Wherever pictures occur in the entries below, leave them out and retype the rest exactly.

-- INFORMATION --
----------

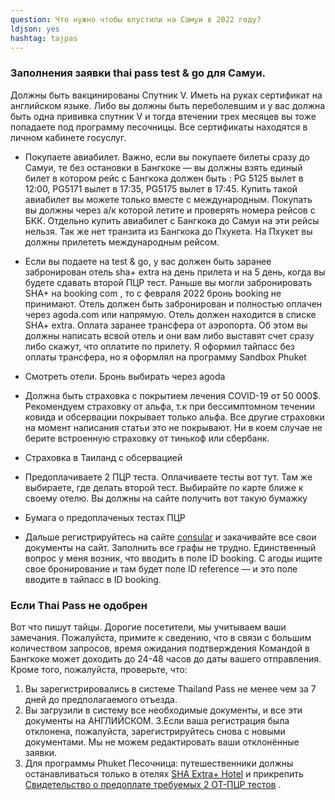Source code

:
 ```yaml
---
question: Что нужно чтобы впустили на Самуи в 2022 году?
ldjson: yes
hashtag: tajpas
---
```


### Заполнения заявки thai pass test & go для Самуи.

Должны быть вакцинированы Спутник V. Иметь на руках сертификат на английском языке. Либо вы должны быть переболевшим и у вас должна быть одна прививка спутник V и тогда втечении трех месяцев вы тоже попадаете под программу песочницы. Все сертификаты находятся в личном кабинете госуслуг.

* Покупаете авиабилет. Важно, если вы покупаете билеты сразу до Самуи, те без остановки в Бангкоке — вы должны взять единый билет в котором рейс с Бангкока должен быть : PG 5125 вылет в 12:00, PG5171 вылет в 17:35, PG5175 вылет в 17:45. Купить такой авиабилет вы можете только вместе с международным. Покупать вы должны через а/к которой летите и проверять номера рейсов с БКК. Отдельно купить авиабилет с Бангкока до Самуи на эти рейсы нельзя. Так же нет транзита из Бангкока до Пхукета. На Пхукет вы должны прилететь международным рейсом.
* Если вы подаете на test & go, у вас должен быть заранее забронирован отель sha+ extra на день прилета и на 5 день, когда вы будете сдавать второй ПЦР тест. Раньше вы могли забронировать SHA+ на booking com , то с февраля 2022 бронь booking не принимают. Отель должен быть забронирован и полностью оплачен через agoda.com или напрямую. Отель должен находится в списке SHA+ extra. Оплата заранее трансфера от аэропорта. Об этом вы должны написать всвой отель и они вам либо выставят счет сразу либо скажут, что оплатите по прилету. Я оформил тайпасс без оплаты трансфера, но я оформлял на программу Sandbox Phuket
* Смотреть отели. Бронь выбирать через agoda
* Должна быть страховка с покрытием лечения COVID-19 от 50 000$. Рекомендуем страховку от альфа, т.к при бессимптомном течении ковида и обсервации покрывает только альфа. Все другие страховки на момент написания статьи это не покрывают. Ни в коем случае не берите встроенную страховку от тинькоф или сбербанк.
* Страховка в Таиланд с обсервацией
* Предоплачиваете 2 ПЦР теста. Оплачиваете тесты вот тут. Там же выбираете, где делать второй тест. Выбирайте по карте ближе к своему отелю. Вы должны на сайте получить вот такую бумажку

* Бумага о предоплаченых тестах ПЦР
* Дальше регистрируйтесь на сайте [consular](tp.consular.go.th) и закачивайте все свои документы на сайт. Заполнить все графы не трудно. Единственный вопрос у меня возник, что вводить в поле ID booking. С агоды ищите свое бронирование и там будет поле ID reference — и это поле вводите в тайпасс в ID booking.

### Если Thai Pass не одобрен

Вот что пишут тайцы. Дорогие посетители, мы учитываем ваши замечания. Пожалуйста, примите к сведению, что в связи с большим количеством запросов, время ожидания подтверждения Командой в Бангкоке может доходить до 24-48 часов до даты вашего отправления.
Кроме того, пожалуйста, проверьте, что:
1. Вы зарегистрировались в системе Thailand Pass не менее чем за 7 дней до предполагаемого отъезда.
2. Вы загрузили в систему все необходимые документы, и все эти документы на АНГЛИЙСКОМ.
3.Если ваша регистрация была отклонена, пожалуйста, зарегистрируйтесь снова с новыми документами. Мы не можем редактировать ваши отклонённые заявки.
4. Для программы Phuket Песочница: путешественники должны останавливаться только в отелях [SHA Extra+ Hotel](https://web.thailandsha.com/shaextraplus) и прикрепить [Свидетельство о предоплате требуемых 2 ОТ-ПЦР тестов](https://www.thailandpsas.com/) .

----------

-- OUTPUT FOR THIS TASK --
Source code

:
 ```yaml
---
question: Что нужно чтобы впустили на Самуи в 2022 году?
ldjson: yes
hashtag: tajpas
---
```


### Заполнения заявки thai pass test & go для Самуи.

Должны быть вакцинированы Спутник V. Иметь на руках сертификат на английском языке. Либо вы должны быть переболевшим и у вас должна быть одна прививка спутник V и тогда втечении трех месяцев вы тоже попадаете под программу песочницы. Все сертификаты находятся в личном кабинете госуслуг.

* Покупаете авиабилет. Важно, если вы покупаете билеты сразу до Самуи, те без остановки в Бангкоке — вы должны взять единый билет в котором рейс с Бангкока должен быть : PG 5125 вылет в 12:00, PG5171 вылет в 17:35, PG5175 вылет в 17:45. Купить такой авиабилет вы можете только вместе с международным. Покупать вы должны через а/к которой летите и проверять номера рейсов с БКК. Отдельно купить авиабилет с Бангкока до Самуи на эти рейсы нельзя. Так же нет транзита из Бангкока до Пхукета. На Пхукет вы должны прилететь международным рейсом.
* Если вы подаете на test & go, у вас должен быть заранее забронирован отель sha+ extra на день прилета и на 5 день, когда вы будете сдавать второй ПЦР тест. Раньше вы могли забронировать SHA+ на booking com , то с февраля 2022 бронь booking не принимают. Отель должен быть забронирован и полностью оплачен через agoda.com или напрямую. Отель должен находится в списке SHA+ extra. Оплата заранее трансфера от аэропорта. Об этом вы должны написать всвой отель и они вам либо выставят счет сразу либо скажут, что оплатите по прилету. Я оформил тайпасс без оплаты трансфера, но я оформлял на программу Sandbox Phuket
* Смотреть отели. Бронь выбирать через agoda
* Должна быть страховка с покрытием лечения COVID-19 от 50 000$. Рекомендуем страховку от альфа, т.к при бессимптомном течении ковида и обсервации покрывает только альфа. Все другие страховки на момент написания статьи это не покрывают. Ни в коем случае не берите встроенную страховку от тинькоф или сбербанк.
* Страховка в Таиланд с обсервацией
* Предоплачиваете 2 ПЦР теста. Оплачиваете тесты вот тут. Там же выбираете, где делать второй тест. Выбирайте по карте ближе к своему отелю. Вы должны на сайте получить вот такую бумажку

* Бумага о предоплаченых тестах ПЦР
* Дальше регистрируйтесь на сайте [consular](tp.consular.go.th) и закачивайте все свои документы на сайт. Заполнить все графы не трудно. Единственный вопрос у меня возник, что вводить в поле ID booking. С агоды ищите свое бронирование и там будет поле ID reference — и это поле вводите в тайпасс в ID booking.

### Если Thai Pass не одобрен

Вот что пишут тайцы. Дорогие посетители, мы учитываем ваши замечания. Пожалуйста, примите к сведению, что в связи с большим количеством запросов, время ожидания подтверждения Командой в Бангкоке может доходить до 24-48 часов до даты вашего отправления.
Кроме того, пожалуйста, проверьте, что:
1. Вы зарегистрировались в системе Thailand Pass не менее чем за 7 дней до предполагаемого отъезда.
2. Вы загрузили в систему все необходимые документы, и все эти документы на АНГЛИЙСКОМ.
3.Если ваша регистрация была отклонена, пожалуйста, зарегистрируйтесь снова с новыми документами. Мы не можем редактировать ваши отклонённые заявки.
4. Для программы Phuket Песочница: путешественники должны останавливаться только в отелях [SHA Extra+ Hotel](https://web.thailandsha.com/shaextraplus) и прикрепить [Свидетельство о предоплате требуемых 2 ОТ-ПЦР тестов](https://www.thailandpsas.com/) .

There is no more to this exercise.